■ **EXERCISE INPUTS**:
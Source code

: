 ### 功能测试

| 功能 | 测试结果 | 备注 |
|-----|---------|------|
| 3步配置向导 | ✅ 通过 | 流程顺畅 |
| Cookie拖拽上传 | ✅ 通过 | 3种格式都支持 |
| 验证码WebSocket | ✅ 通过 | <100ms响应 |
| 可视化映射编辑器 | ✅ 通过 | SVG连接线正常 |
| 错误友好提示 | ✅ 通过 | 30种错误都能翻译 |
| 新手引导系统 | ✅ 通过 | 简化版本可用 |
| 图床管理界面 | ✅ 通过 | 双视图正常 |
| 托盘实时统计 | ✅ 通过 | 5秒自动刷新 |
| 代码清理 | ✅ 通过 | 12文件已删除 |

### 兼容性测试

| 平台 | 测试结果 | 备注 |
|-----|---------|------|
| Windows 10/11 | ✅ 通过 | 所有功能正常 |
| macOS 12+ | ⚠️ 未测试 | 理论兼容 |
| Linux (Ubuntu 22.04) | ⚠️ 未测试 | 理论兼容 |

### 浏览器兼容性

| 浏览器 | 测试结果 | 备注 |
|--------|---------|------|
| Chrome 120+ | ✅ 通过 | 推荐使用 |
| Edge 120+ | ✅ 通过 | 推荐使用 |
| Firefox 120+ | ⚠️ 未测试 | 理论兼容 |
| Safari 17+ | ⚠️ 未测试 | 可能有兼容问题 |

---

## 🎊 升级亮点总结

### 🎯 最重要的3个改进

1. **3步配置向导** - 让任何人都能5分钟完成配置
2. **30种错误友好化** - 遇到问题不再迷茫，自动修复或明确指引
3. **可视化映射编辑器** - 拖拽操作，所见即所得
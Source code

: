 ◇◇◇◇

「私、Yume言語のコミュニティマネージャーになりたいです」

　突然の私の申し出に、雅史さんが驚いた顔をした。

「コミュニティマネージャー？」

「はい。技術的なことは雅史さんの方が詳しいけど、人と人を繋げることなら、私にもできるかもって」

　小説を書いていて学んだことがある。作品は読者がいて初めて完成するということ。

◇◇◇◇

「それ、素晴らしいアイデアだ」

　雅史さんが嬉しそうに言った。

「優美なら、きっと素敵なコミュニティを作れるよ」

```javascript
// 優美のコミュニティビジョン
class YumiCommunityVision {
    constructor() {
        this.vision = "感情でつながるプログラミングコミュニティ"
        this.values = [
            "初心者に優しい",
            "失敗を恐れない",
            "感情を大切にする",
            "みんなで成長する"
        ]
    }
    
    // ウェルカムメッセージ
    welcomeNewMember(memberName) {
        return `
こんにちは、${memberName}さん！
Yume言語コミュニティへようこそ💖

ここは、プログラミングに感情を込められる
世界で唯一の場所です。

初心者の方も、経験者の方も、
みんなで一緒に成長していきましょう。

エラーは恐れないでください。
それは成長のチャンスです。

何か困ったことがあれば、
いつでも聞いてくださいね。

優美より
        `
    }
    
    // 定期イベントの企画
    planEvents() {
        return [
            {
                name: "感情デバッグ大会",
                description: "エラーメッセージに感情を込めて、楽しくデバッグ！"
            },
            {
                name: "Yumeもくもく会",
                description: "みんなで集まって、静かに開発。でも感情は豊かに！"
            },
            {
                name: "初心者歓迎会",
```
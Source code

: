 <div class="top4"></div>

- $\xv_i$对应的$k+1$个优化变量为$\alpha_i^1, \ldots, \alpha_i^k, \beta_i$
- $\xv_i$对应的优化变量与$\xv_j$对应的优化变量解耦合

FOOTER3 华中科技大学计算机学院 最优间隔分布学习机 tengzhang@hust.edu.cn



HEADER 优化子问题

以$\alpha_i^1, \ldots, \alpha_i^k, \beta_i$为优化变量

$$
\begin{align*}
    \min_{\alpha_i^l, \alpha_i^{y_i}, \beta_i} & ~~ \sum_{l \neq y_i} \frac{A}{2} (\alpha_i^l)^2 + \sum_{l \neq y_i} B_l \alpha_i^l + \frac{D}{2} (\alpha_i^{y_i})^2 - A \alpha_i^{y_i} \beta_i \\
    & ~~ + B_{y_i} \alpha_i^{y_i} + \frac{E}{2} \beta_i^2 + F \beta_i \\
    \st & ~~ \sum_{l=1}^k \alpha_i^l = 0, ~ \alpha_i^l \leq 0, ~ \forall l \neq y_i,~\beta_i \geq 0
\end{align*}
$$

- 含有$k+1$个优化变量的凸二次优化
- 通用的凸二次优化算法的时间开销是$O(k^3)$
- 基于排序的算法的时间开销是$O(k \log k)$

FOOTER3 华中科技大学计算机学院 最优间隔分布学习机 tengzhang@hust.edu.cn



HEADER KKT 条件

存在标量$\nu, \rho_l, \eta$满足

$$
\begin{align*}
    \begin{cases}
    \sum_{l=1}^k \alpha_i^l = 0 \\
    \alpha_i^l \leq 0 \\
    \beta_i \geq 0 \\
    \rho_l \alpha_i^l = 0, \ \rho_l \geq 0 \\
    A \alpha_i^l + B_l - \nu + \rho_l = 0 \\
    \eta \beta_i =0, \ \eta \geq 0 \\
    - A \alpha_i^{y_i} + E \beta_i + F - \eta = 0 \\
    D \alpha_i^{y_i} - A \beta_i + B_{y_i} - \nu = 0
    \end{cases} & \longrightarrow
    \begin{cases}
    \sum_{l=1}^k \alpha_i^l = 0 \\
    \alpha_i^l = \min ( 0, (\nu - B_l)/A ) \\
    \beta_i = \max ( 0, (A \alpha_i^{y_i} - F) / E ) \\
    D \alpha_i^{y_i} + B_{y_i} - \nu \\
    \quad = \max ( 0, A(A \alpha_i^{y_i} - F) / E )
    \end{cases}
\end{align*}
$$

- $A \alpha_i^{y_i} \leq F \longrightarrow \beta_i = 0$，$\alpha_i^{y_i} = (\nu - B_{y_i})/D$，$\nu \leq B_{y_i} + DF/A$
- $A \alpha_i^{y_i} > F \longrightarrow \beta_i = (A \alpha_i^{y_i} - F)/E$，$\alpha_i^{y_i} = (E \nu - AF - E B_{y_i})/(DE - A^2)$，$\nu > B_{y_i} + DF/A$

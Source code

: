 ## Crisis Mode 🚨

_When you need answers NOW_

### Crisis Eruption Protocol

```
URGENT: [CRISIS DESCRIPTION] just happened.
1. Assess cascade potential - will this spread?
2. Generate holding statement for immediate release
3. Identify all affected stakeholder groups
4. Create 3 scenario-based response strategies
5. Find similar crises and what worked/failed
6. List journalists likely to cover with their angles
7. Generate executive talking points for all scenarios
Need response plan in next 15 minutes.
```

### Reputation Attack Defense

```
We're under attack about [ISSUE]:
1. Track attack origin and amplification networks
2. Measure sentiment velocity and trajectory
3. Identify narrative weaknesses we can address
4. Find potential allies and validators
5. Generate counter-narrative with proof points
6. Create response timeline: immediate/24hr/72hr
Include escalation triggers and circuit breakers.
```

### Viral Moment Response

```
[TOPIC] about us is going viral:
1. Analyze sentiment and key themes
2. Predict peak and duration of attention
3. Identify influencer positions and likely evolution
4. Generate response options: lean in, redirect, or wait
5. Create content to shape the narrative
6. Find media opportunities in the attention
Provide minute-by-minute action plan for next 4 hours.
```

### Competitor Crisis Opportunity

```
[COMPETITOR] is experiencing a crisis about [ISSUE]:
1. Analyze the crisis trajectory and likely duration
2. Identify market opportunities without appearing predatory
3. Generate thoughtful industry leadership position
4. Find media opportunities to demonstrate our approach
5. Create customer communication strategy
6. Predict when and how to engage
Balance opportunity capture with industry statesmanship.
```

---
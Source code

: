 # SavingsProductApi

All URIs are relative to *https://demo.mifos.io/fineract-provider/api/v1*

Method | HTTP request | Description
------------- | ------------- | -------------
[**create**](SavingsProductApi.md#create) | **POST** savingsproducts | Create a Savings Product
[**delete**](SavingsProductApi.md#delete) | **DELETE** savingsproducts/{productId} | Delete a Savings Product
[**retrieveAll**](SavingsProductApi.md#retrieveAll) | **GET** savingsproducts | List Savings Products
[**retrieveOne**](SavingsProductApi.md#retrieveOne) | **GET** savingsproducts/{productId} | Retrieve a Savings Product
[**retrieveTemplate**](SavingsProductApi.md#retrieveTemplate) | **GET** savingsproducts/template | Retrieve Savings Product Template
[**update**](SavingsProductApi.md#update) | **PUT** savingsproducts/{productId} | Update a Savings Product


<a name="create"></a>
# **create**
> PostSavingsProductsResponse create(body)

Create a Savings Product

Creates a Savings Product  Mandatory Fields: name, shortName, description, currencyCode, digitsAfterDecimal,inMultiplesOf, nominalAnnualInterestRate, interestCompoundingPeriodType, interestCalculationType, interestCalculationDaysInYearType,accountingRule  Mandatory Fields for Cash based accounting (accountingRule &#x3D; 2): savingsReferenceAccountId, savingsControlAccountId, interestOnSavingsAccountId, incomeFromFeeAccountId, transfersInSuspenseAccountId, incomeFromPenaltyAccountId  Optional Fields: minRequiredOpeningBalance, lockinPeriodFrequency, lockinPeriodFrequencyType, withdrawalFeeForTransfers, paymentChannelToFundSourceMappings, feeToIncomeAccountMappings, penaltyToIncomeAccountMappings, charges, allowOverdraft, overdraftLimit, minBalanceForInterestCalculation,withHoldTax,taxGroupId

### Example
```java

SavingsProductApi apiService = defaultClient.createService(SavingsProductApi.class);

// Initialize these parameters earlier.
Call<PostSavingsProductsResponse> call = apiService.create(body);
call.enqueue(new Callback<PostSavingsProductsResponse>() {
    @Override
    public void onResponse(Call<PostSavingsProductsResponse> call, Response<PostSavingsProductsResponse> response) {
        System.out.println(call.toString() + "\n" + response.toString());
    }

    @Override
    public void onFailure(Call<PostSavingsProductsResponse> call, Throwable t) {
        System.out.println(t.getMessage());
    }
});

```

■ **TASK PROMPT**: Within the data above, find the lines that contain the word "duration" and copy each of them.

■ **RESULT FOR THIS EXERCISE**:
2. Predict peak and duration of attention
1. Analyze the crisis trajectory and likely duration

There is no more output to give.